Un groupe de travail de l’Association suisse pour l’aménagement des eaux (ASAE) a élaboré un guide pour les discussions à venir sur le droit de retour [4, 5] en se basant sur un avis de droit [6]. Ce dernier donne certes un cadre, mais différents points nécessitent de trouver des solutions entre concédant et concessionnaire. Les ingénieurs ont réussi à concevoir et à construire ces aménagements, ils réussiront à imaginer et à poursuivre l’aventure en se basant sur les principes de développement durable. En effet, lors de retour de concessions, un aménagement et son exploitant ne doivent pas subir les conséquences des discussions entre concessionnaires et concédants, et ce, afin de garantir la sécurité, la disponibilité, l’efficience et la durabilité de la production.
Si les articles [7] et [8] se focalisaient sur les notions de durée d’utilité et sur les effets des stratégies de maintenance en proposant de valoriser l’entretien et la performance future des actifs, cet article a pour objectifs de contribuer à clarifier certains cas particuliers liés à la portée du droit de retour, laissés ouverts par les législations et l’avis de droit [6], et de proposer des solutions en fonction de l’usage et de l’utilité de certains équipements (non exhaustifs).
Portée du droit de retour
Le droit de retour s’étend aux parties d’installations nécessaires pour assurer la fonction opérationnelle de l’aménagement hydroélectrique. La procédure permettant de définir les parties d’une centrale faisant l’objet du droit de retour se déroule en deux étapes, décrites dans la figure 1 [4–6].

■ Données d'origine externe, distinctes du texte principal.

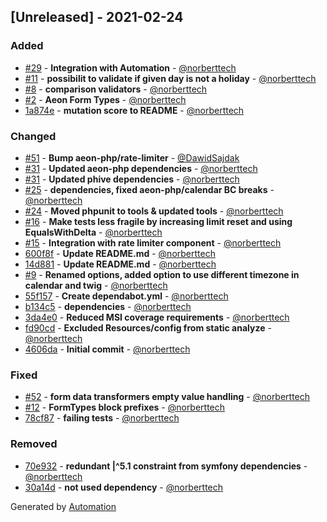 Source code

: ## [Unreleased] - 2021-02-24

### Added
- [#29](https://github.com/aeon-php/symfony-bundle/pull/29) - **Integration with Automation** - [@norberttech](https://github.com/norberttech)
- [#11](https://github.com/aeon-php/symfony-bundle/pull/11) - **possibilit to validate if given day is not a holiday** - [@norberttech](https://github.com/norberttech)
- [#8](https://github.com/aeon-php/symfony-bundle/pull/8) - **comparison validators** - [@norberttech](https://github.com/norberttech)
- [#2](https://github.com/aeon-php/symfony-bundle/pull/2) - **Aeon Form Types** - [@norberttech](https://github.com/norberttech)
- [1a874e](https://github.com/aeon-php/symfony-bundle/commit/1a874ef13537e683a646e228db5e33b223d44bb7) - **mutation score to README** - [@norberttech](https://github.com/norberttech)

### Changed
- [#51](https://github.com/aeon-php/symfony-bundle/pull/51) - **Bump aeon-php/rate-limiter** - [@DawidSajdak](https://github.com/DawidSajdak)
- [#31](https://github.com/aeon-php/symfony-bundle/pull/31) - **Updated aeon-php dependencies** - [@norberttech](https://github.com/norberttech)
- [#31](https://github.com/aeon-php/symfony-bundle/pull/31) - **Updated phive dependencies** - [@norberttech](https://github.com/norberttech)
- [#25](https://github.com/aeon-php/symfony-bundle/pull/25) - **dependencies, fixed aeon-php/calendar BC breaks** - [@norberttech](https://github.com/norberttech)
- [#24](https://github.com/aeon-php/symfony-bundle/pull/24) - **Moved phpunit to tools & updated tools** - [@norberttech](https://github.com/norberttech)
- [#16](https://github.com/aeon-php/symfony-bundle/pull/16) - **Make tests less fragile by increasing limit reset and using EqualsWithDelta** - [@norberttech](https://github.com/norberttech)
- [#15](https://github.com/aeon-php/symfony-bundle/pull/15) - **Integration with rate limiter component** - [@norberttech](https://github.com/norberttech)
- [600f8f](https://github.com/aeon-php/symfony-bundle/commit/600f8f521c29f72e3d72be13ce6b5668b0b23bb4) - **Update README.md** - [@norberttech](https://github.com/norberttech)
- [14d881](https://github.com/aeon-php/symfony-bundle/commit/14d881fb274b53e584664482a86812c3ff2e20f9) - **Update README.md** - [@norberttech](https://github.com/norberttech)
- [#9](https://github.com/aeon-php/symfony-bundle/pull/9) - **Renamed options, added option to use different timezone in calendar and twig** - [@norberttech](https://github.com/norberttech)
- [55f157](https://github.com/aeon-php/symfony-bundle/commit/55f1573f60b20922482ae508961241e3e1ab34a1) - **Create dependabot.yml** - [@norberttech](https://github.com/norberttech)
- [b134c5](https://github.com/aeon-php/symfony-bundle/commit/b134c56e70b37f2f3d2094b84d46e43df69cbfb4) - **dependencies** - [@norberttech](https://github.com/norberttech)
- [3da4e0](https://github.com/aeon-php/symfony-bundle/commit/3da4e05b34ec042c22dc3f8c913a163c2223ea03) - **Reduced MSI coverage requirements** - [@norberttech](https://github.com/norberttech)
- [fd90cd](https://github.com/aeon-php/symfony-bundle/commit/fd90cd87a206e7885162d0c5d0b236b78e27a8f6) - **Excluded Resources/config from static analyze** - [@norberttech](https://github.com/norberttech)
- [4606da](https://github.com/aeon-php/symfony-bundle/commit/4606daf0e77bd210a56d134367ca1aa41a46d656) - **Initial commit** - [@norberttech](https://github.com/norberttech)

### Fixed
- [#52](https://github.com/aeon-php/symfony-bundle/pull/52) - **form data transformers empty value handling** - [@norberttech](https://github.com/norberttech)
- [#12](https://github.com/aeon-php/symfony-bundle/pull/12) - **FormTypes block prefixes** - [@norberttech](https://github.com/norberttech)
- [78cf87](https://github.com/aeon-php/symfony-bundle/commit/78cf878e836577b2b434f1c969ffe6afd90be2e1) - **failing tests** - [@norberttech](https://github.com/norberttech)

### Removed
- [70e932](https://github.com/aeon-php/symfony-bundle/commit/70e9321b2ceda4c1895e8e1f8496a9b6fdc5fdb9) - **redundant |^5.1 constraint from symfony dependencies** - [@norberttech](https://github.com/norberttech)
- [30a14d](https://github.com/aeon-php/symfony-bundle/commit/30a14db1e6b5bdb4a971d09215eb3d7be2cad319) - **not used dependency** - [@norberttech](https://github.com/norberttech)

Generated by [Automation](https://github.com/aeon-php/automation)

Le guide de l’ASAE contient une liste incluant la manière dont les parties de l’installation doivent être concrètement attribuées ainsi que les durées d’utilisation attendues sur la base des expériences des exploitants de centrales. Cependant, deux rubriques soulèvent des questions: les parties d’installations non nécessaires à l’exploitation et celles nécessaires à l’exploitation, mais qui ne correspondent à aucune des installations énumérées de manière exhaustive à l’art. 67, al. 1, let. a et b de la loi fédérale sur l’utilisation des forces hydrauliques (LFH) – ces parties n’étant pas considérées comme faisant partie du périmètre du droit de retour. Les dispositions suivantes s’appliqueraient alors [6]:
- Ces parties d’installations ne sont pas soumises à l’obligation d’entretien du concessionnaire selon l’art. 67, al. 3 LFH, et pourraient ne pas être maintenues en état de fonctionnement.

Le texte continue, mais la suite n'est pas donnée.